*Task brief*
In full and word for word, give the records again.

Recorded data
***
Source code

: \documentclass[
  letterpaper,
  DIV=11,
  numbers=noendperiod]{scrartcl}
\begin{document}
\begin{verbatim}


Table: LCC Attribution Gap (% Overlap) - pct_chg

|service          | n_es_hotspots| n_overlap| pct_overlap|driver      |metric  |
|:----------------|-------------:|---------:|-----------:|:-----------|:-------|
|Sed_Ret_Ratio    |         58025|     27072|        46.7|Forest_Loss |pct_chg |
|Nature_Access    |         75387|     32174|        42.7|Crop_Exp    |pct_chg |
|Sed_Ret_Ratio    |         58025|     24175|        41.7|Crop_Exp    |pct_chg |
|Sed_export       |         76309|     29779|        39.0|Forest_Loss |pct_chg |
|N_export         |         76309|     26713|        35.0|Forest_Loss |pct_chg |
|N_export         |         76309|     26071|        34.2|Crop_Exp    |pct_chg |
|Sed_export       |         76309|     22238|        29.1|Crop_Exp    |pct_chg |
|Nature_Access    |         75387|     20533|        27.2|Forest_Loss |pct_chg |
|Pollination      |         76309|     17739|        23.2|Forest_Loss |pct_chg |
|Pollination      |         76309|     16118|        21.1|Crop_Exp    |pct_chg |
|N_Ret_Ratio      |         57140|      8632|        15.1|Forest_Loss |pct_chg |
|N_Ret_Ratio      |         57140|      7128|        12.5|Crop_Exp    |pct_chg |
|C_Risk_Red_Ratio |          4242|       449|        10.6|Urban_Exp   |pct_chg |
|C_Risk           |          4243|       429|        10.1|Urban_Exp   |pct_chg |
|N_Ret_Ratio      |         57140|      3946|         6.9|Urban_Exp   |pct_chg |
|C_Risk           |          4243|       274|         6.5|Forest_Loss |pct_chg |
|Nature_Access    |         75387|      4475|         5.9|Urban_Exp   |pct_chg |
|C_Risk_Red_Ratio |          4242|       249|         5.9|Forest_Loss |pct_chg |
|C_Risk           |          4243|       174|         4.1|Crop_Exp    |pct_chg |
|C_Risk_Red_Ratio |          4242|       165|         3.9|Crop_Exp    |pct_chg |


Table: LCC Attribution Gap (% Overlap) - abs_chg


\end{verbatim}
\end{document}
***
*Answer space*
Source code

: \documentclass[
  letterpaper,
  DIV=11,
  numbers=noendperiod]{scrartcl}
\begin{document}
\begin{verbatim}


Table: LCC Attribution Gap (% Overlap) - pct_chg

|service          | n_es_hotspots| n_overlap| pct_overlap|driver      |metric  |
|:----------------|-------------:|---------:|-----------:|:-----------|:-------|
|Sed_Ret_Ratio    |         58025|     27072|        46.7|Forest_Loss |pct_chg |
|Nature_Access    |         75387|     32174|        42.7|Crop_Exp    |pct_chg |
|Sed_Ret_Ratio    |         58025|     24175|        41.7|Crop_Exp    |pct_chg |
|Sed_export       |         76309|     29779|        39.0|Forest_Loss |pct_chg |
|N_export         |         76309|     26713|        35.0|Forest_Loss |pct_chg |
|N_export         |         76309|     26071|        34.2|Crop_Exp    |pct_chg |
|Sed_export       |         76309|     22238|        29.1|Crop_Exp    |pct_chg |
|Nature_Access    |         75387|     20533|        27.2|Forest_Loss |pct_chg |
|Pollination      |         76309|     17739|        23.2|Forest_Loss |pct_chg |
|Pollination      |         76309|     16118|        21.1|Crop_Exp    |pct_chg |
|N_Ret_Ratio      |         57140|      8632|        15.1|Forest_Loss |pct_chg |
|N_Ret_Ratio      |         57140|      7128|        12.5|Crop_Exp    |pct_chg |
|C_Risk_Red_Ratio |          4242|       449|        10.6|Urban_Exp   |pct_chg |
|C_Risk           |          4243|       429|        10.1|Urban_Exp   |pct_chg |
|N_Ret_Ratio      |         57140|      3946|         6.9|Urban_Exp   |pct_chg |
|C_Risk           |          4243|       274|         6.5|Forest_Loss |pct_chg |
|Nature_Access    |         75387|      4475|         5.9|Urban_Exp   |pct_chg |
|C_Risk_Red_Ratio |          4242|       249|         5.9|Forest_Loss |pct_chg |
|C_Risk           |          4243|       174|         4.1|Crop_Exp    |pct_chg |
|C_Risk_Red_Ratio |          4242|       165|         3.9|Crop_Exp    |pct_chg |


Table: LCC Attribution Gap (% Overlap) - abs_chg


\end{verbatim}
\end{document}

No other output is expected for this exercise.